The retirement discussion continues with Emily Brandon.
Men are living longer, so women are less likely to become widows. Women are becoming slightly less likely to live alone in old age.
A job outside the home provides many opportunities to make friends and socialize, but those social opportunities often disappear when you retire. With few reasons to leave the house, loneliness is a commonly felt emotion during the retirement years, especially once a spouse passes away. But recent research indicates that a smaller share of seniors will be spending their retirement years alone.
The proportion of people age 65 and older living alone increased dramatically from 6 percent in 1900 to 29 percent in 1990, according to a recent Pew Research Center analysis of Census Bureau data. However, over the past 25 years the share of older adults living alone declined by 3 percentage points to 26 percent in 2014.
It is primarily older women who live alone. Women tend to live several years longer than men. They comprise 69 percent of the 12.1 million older Americans living alone, but this is down from 79 percent in 1990.
The life expectancy of men has recently been increasing faster than that of women and narrowing the longevity gap. The proportion of women 65 and older living alone declined from 38 percent in 1990 to 32 percent in 2014. The share of older men living alone actually increased from 15 percent to 18 percent over the same time period. “An increase in life expectancy, especially among men, has made it more likely that older women would be living with their spouses rather than as widows,” according to the Pew report.
A recent Urban Institute study observed a similar trend. The analysis found that, due to a shrinking gender gap in longevity, women are becoming less likely to outlive their husbands, and there is a smaller proportion of widows in the older population. The Urban Institute projects that older women will be more likely to live with a spouse in 2060 than they were in 2000. Nonetheless, they expect that about half of women will spend at least 10 years without a spouse after age 65 over the next 50 years.

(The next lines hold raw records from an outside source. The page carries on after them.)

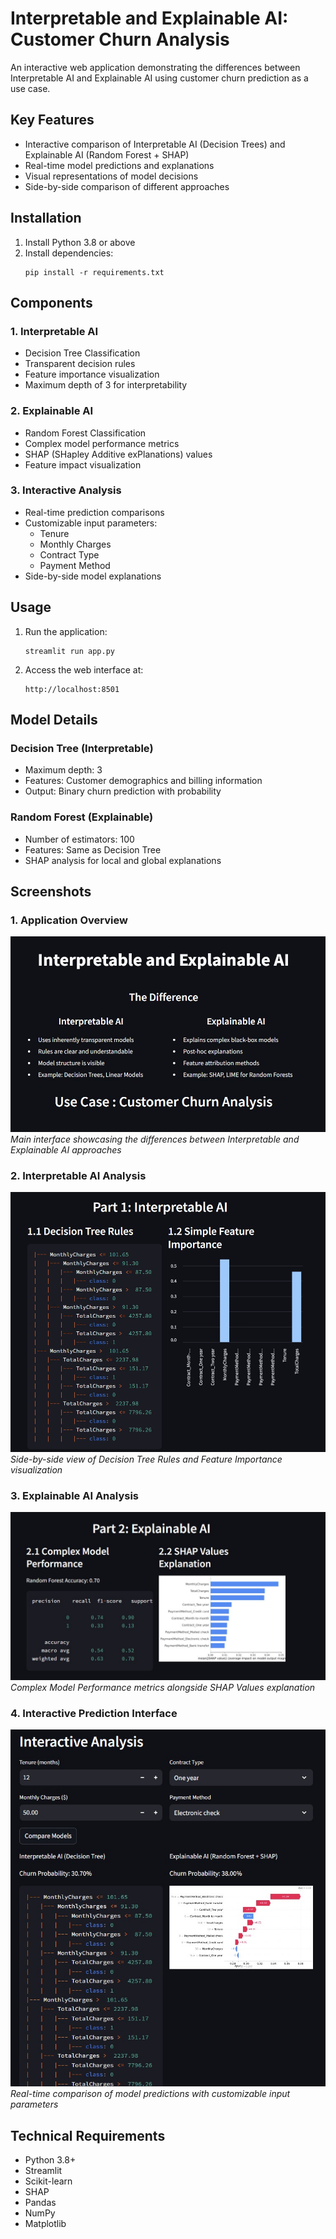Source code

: # Interpretable and Explainable AI: Customer Churn Analysis

An interactive web application demonstrating the differences between Interpretable AI and Explainable AI using customer churn prediction as a use case.

## Key Features
- Interactive comparison of Interpretable AI (Decision Trees) and Explainable AI (Random Forest + SHAP)
- Real-time model predictions and explanations
- Visual representations of model decisions
- Side-by-side comparison of different approaches

## Installation

1. Install Python 3.8 or above
2. Install dependencies:
   ```
   pip install -r requirements.txt
   ```

## Components

### 1. Interpretable AI
- Decision Tree Classification
- Transparent decision rules
- Feature importance visualization
- Maximum depth of 3 for interpretability

### 2. Explainable AI
- Random Forest Classification
- Complex model performance metrics
- SHAP (SHapley Additive exPlanations) values
- Feature impact visualization

### 3. Interactive Analysis
- Real-time prediction comparisons
- Customizable input parameters:
  - Tenure
  - Monthly Charges
  - Contract Type
  - Payment Method
- Side-by-side model explanations

## Usage

1. Run the application:
   ```
   streamlit run app.py
   ```
2. Access the web interface at:
   ```
   http://localhost:8501
   ```

## Model Details

### Decision Tree (Interpretable)
- Maximum depth: 3
- Features: Customer demographics and billing information
- Output: Binary churn prediction with probability

### Random Forest (Explainable)
- Number of estimators: 100
- Features: Same as Decision Tree
- SHAP analysis for local and global explanations

## Screenshots

### 1. Application Overview
![Main Interface](screenshots/1.jpg)
*Main interface showcasing the differences between Interpretable and Explainable AI approaches*

### 2. Interpretable AI Analysis
![Interpretable AI](screenshots/2.jpg)
*Side-by-side view of Decision Tree Rules and Feature Importance visualization*

### 3. Explainable AI Analysis
![Explainable AI](screenshots/3.jpg)
*Complex Model Performance metrics alongside SHAP Values explanation*

### 4. Interactive Prediction Interface
![Interactive Analysis](screenshots/4.jpg)
*Real-time comparison of model predictions with customizable input parameters*

## Technical Requirements
- Python 3.8+
- Streamlit
- Scikit-learn
- SHAP
- Pandas
- NumPy
- Matplotlib


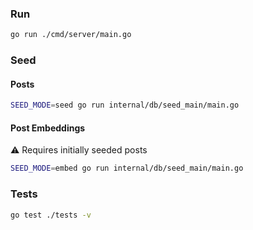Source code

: ### Run

```bash
go run ./cmd/server/main.go
```

### Seed

#### Posts

```bash
SEED_MODE=seed go run internal/db/seed_main/main.go
```

#### Post Embeddings  
⚠️ Requires initially seeded posts

```bash
SEED_MODE=embed go run internal/db/seed_main/main.go
```

### Tests

```bash
go test ./tests -v
```
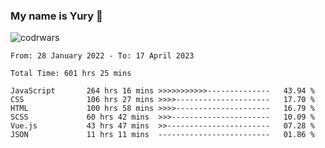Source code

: ### My name is Yury 👋 
![codrwars](https://www.codewars.com/users/litury/badges/micro) 


<!--START_SECTION:waka-->

```text
From: 28 January 2022 - To: 17 April 2023

Total Time: 601 hrs 25 mins

JavaScript       264 hrs 16 mins >>>>>>>>>>>--------------   43.94 %
CSS              106 hrs 27 mins >>>>---------------------   17.70 %
HTML             100 hrs 58 mins >>>>---------------------   16.79 %
SCSS             60 hrs 42 mins  >>>----------------------   10.09 %
Vue.js           43 hrs 47 mins  >>-----------------------   07.28 %
JSON             11 hrs 11 mins  -------------------------   01.86 %
```

<!--END_SECTION:waka-->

Many older adults are choosing to live alone. A 2014 Pew Research Center survey of 1,692 adults found that, if they could no longer live on their own, 61 percent would prefer to stay in their own home and have someone care for them there. Far fewer adults want to move into an assisted living facility (17 percent), reside with a family member (8 percent) or relocate to a nursing home (4 percent). The proportion of older Americans living in nursing homes or group quarters at age 85 or older has declined from 24 percent in 1990 to 11 percent in 2014, Pew found.
But living alone is often more expensive than living with others. Single seniors only have one Social Security check coming in instead of two, and there’s no one to split expenses with. The Pew survey found that people 65 and older who are living alone are more likely to have difficulty covering basic expenses. Only a third of older adults living alone say they live comfortably, compared to half of people the same age who live with others. “Your financial security is much greater when you are married than when you are living alone,” says Richard Johnson, a senior fellow and director of the program on retirement policy at the Urban Institute. “Your expenses don’t decline that much when you lose a spouse, but you lose that Social Security check and you could potentially lose a pension check.”